Cashew Salmon with Apricot Couscous
From EatingWell: March/April 2009
Yogurt sauce flavored with lemon, cumin and cilantro tops this Indian-inspired grilled salmon.
- 1/2 cup nonfat plain yogurt
- 3 scallions, sliced, greens and whites separated
- 2 tablespoons lemon juice
- 2 tablespoons chopped fresh cilantro
- 1/2 teaspoon ground cumin
- 3/4 teaspoon salt, divided
- 1/2 teaspoon freshly ground pepper, divided
- 1 tablespoon extra-virgin olive oil
- 1/4 cup chopped dried apricots
- 1 tablespoon minced fresh ginger
- 1 1/4 cups water
- 1 cup whole-wheat couscous
- 1 pound salmon fillet, preferably wild Pacific, skinned (see Note) and cut into 4 portions
- 2 tablespoons chopped toasted cashews (see Note)
- Preheat grill to medium-high or position rack in upper third of oven and preheat broiler.
- Combine yogurt, scallion greens, lemon juice, cilantro, cumin, 1/4 teaspoon salt and 1/4 teaspoon pepper in a medium bowl. Set aside.
- Heat oil in a large saucepan over medium heat. Add apricots, ginger, the scallion whites and 1/4 teaspoon salt. Cook, stirring, until softened, about 2 minutes. Add water and bring to a boil over high heat. Stir in couscous. Remove from heat, cover and let stand until the liquid is absorbed, about 5 minutes. Fluff with a fork.
- Meanwhile, rub salmon with the remaining 1/4 teaspoon each salt and pepper. If grilling, oil the grill rack (see Tip). If broiling, coat a broiler pan with cooking spray. Grill or broil the salmon until browned and just cooked through, about 3 minutes per side.
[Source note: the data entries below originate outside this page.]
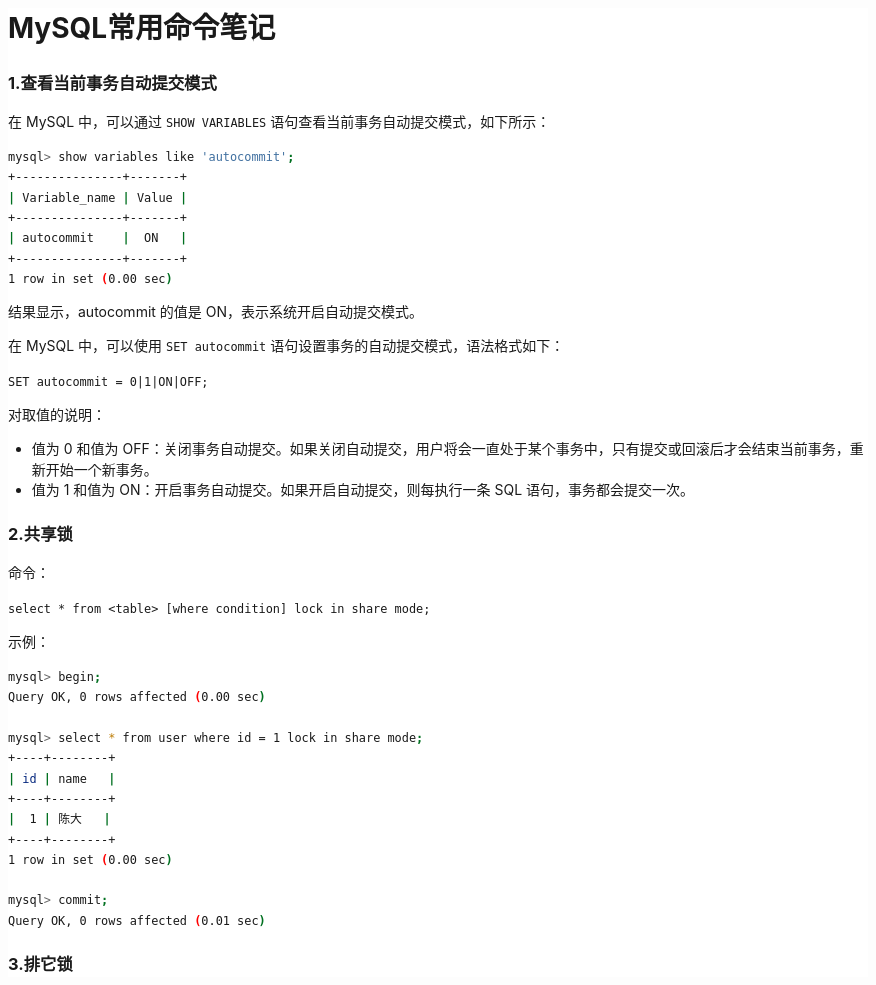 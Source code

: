 # MySQL常用命令笔记

### 1.查看当前事务自动提交模式

在 MySQL 中，可以通过  `SHOW VARIABLES` 语句查看当前事务自动提交模式，如下所示：

``` bash
mysql> show variables like 'autocommit';
+---------------+-------+
| Variable_name | Value |
+---------------+-------+
| autocommit    |  ON   |
+---------------+-------+
1 row in set (0.00 sec)
```

结果显示，autocommit 的值是 ON，表示系统开启自动提交模式。

在 MySQL 中，可以使用 `SET autocommit` 语句设置事务的自动提交模式，语法格式如下：

``` shell
SET autocommit = 0|1|ON|OFF;
```

对取值的说明：

- 值为 0 和值为 OFF：关闭事务自动提交。如果关闭自动提交，用户将会一直处于某个事务中，只有提交或回滚后才会结束当前事务，重新开始一个新事务。
- 值为 1 和值为 ON：开启事务自动提交。如果开启自动提交，则每执行一条 SQL 语句，事务都会提交一次。

### 2.共享锁

命令：

``` shell
select * from <table> [where condition] lock in share mode;
```

示例：

``` bash
mysql> begin;
Query OK, 0 rows affected (0.00 sec)

mysql> select * from user where id = 1 lock in share mode;
+----+--------+
| id | name   |
+----+--------+
|  1 | 陈大   |
+----+--------+
1 row in set (0.00 sec)

mysql> commit;
Query OK, 0 rows affected (0.01 sec)
```

### 3.排它锁
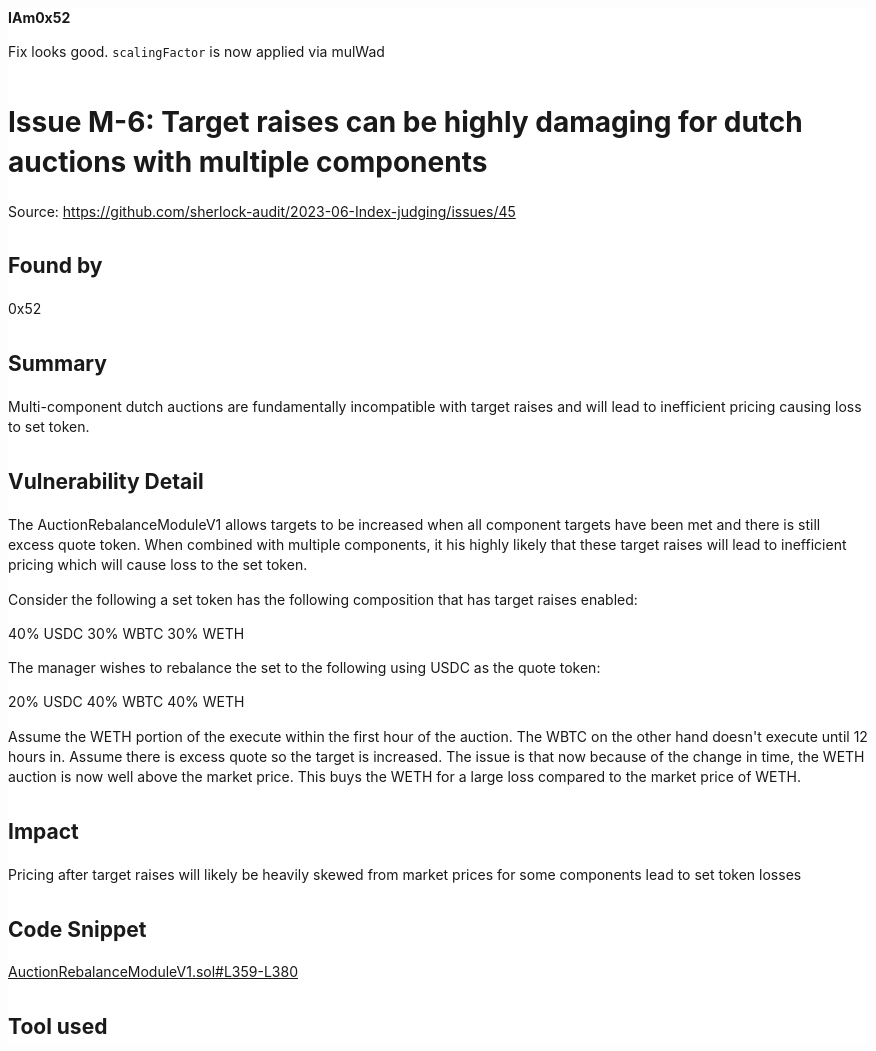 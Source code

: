 **IAm0x52**

Fix looks good. `scalingFactor` is now applied via mulWad

# Issue M-6: Target raises can be highly damaging for dutch auctions with multiple components 

Source: https://github.com/sherlock-audit/2023-06-Index-judging/issues/45 

## Found by 
0x52
## Summary

Multi-component dutch auctions are fundamentally incompatible with target raises and will lead to inefficient pricing causing loss to set token.

## Vulnerability Detail

The AuctionRebalanceModuleV1 allows targets to be increased when all component targets have been met and there is still excess quote token. When combined with multiple components, it his highly likely that these target raises will lead to inefficient pricing which will cause loss to the set token.

Consider the following a set token has the following composition that has target raises enabled:

40% USDC
30% WBTC
30% WETH

The manager wishes to rebalance the set to the following using USDC as the quote token:

20% USDC
40% WBTC
40% WETH

Assume the WETH portion of the execute within the first hour of the auction. The WBTC on the other hand doesn't execute until 12 hours in. Assume there is excess quote so the target is increased. The issue is that now because of the change in time, the WETH auction is now well above the market price. This buys the WETH for a large loss compared to the market price of WETH.

## Impact

Pricing after target raises will likely be heavily skewed from market prices for some components lead to set token losses

## Code Snippet

[AuctionRebalanceModuleV1.sol#L359-L380](https://github.com/sherlock-audit/2023-06-Index/blob/main/index-protocol/contracts/protocol/modules/v1/AuctionRebalanceModuleV1.sol#L359-L380)

## Tool used

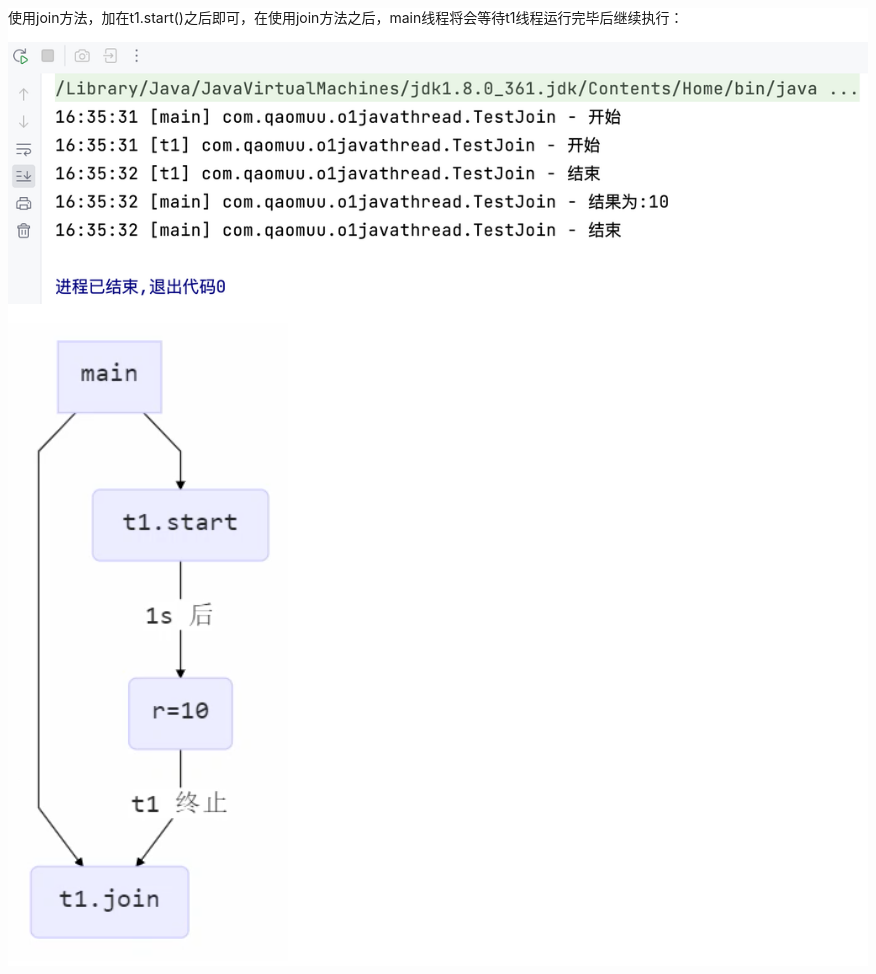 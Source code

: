 
使用join方法，加在t1.start()之后即可，在使用join方法之后，main线程将会等待t1线程运行完毕后继续执行：

![](assets/Java线程常见方法/image-20240428182819749.png)


![](assets/Java线程常见方法/image-20240428182825974.png)
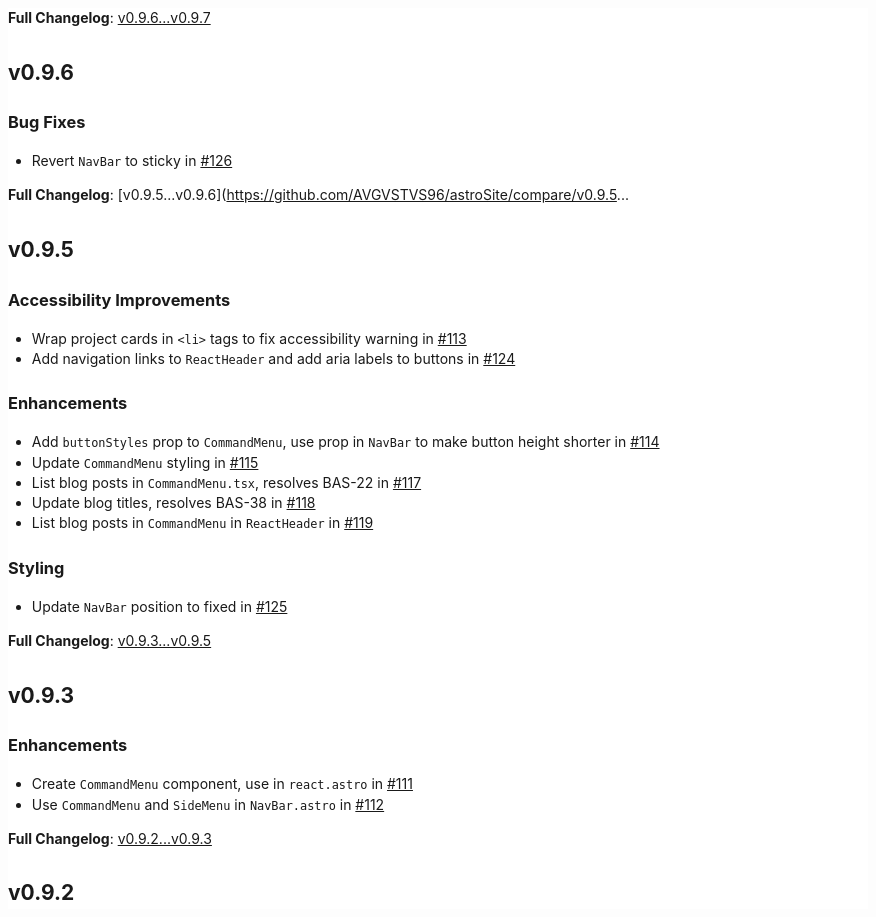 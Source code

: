 **Full Changelog**: [v0.9.6...v0.9.7](https://github.com/AVGVSTVS96/astroSite/compare/v0.9.6...v0.9.7)

## v0.9.6

### Bug Fixes

- Revert `NavBar` to sticky in [#126](https://github.com/AVGVSTVS96/astroSite/pull/126)

**Full Changelog**: [v0.9.5...v0.9.6](https://github.com/AVGVSTVS96/astroSite/compare/v0.9.5...

## v0.9.5

### Accessibility Improvements

- Wrap project cards in `<li>` tags to fix accessibility warning in [#113](https://github.com/AVGVSTVS96/astroSite/pull/113)
- Add navigation links to `ReactHeader` and add aria labels to buttons in [#124](https://github.com/AVGVSTVS96/astroSite/pull/124)

### Enhancements

- Add `buttonStyles` prop to `CommandMenu`, use prop in `NavBar` to make button height shorter in [#114](https://github.com/AVGVSTVS96/astroSite/pull/114)
- Update `CommandMenu` styling in [#115](https://github.com/AVGVSTVS96/astroSite/pull/115)
- List blog posts in `CommandMenu.tsx`, resolves BAS-22 in [#117](https://github.com/AVGVSTVS96/astroSite/pull/117)
- Update blog titles, resolves BAS-38 in [#118](https://github.com/AVGVSTVS96/astroSite/pull/118)
- List blog posts in `CommandMenu` in `ReactHeader` in [#119](https://github.com/AVGVSTVS96/astroSite/pull/119)

### Styling

- Update `NavBar` position to fixed in [#125](https://github.com/AVGVSTVS96/astroSite/pull/125)

**Full Changelog**: [v0.9.3...v0.9.5](https://github.com/AVGVSTVS96/astroSite/compare/v0.9.3...v0.9.5)

## v0.9.3

### Enhancements

- Create `CommandMenu` component, use in `react.astro` in [#111](https://github.com/AVGVSTVS96/astroSite/pull/111)
- Use `CommandMenu` and `SideMenu` in `NavBar.astro` in [#112](https://github.com/AVGVSTVS96/astroSite/pull/112)

**Full Changelog**: [v0.9.2...v0.9.3](https://github.com/AVGVSTVS96/astroSite/compare/v0.9.2...v0.9.3)

## v0.9.2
Serve with the couscous, topped with the yogurt sauce and cashews.
Tips & Notes
- Ingredient note: Wild-caught salmon from the Pacific (Alaska and Washington) are more sustainably fished and have a larger, more stable population. To skin a salmon fillet, place the fillet on a clean cutting board, skin side down. Starting at the tail end, slip the blade of a long, sharp knife between the fish flesh and the skin, holding the skin down firmly with your other hand. Gently push the blade along at a 30° angle, separating the fillet from the skin without cutting through either.
- Kitchen tips: To toast chopped nuts, cook in a small dry skillet over medium-low heat, stirring constantly, until fragrant and lightly browned, 2 to 4 minutes.
- To oil a grill rack, oil a folded paper towel, hold it with tongs and rub it over the rack. (Do not use cooking spray on a hot grill.)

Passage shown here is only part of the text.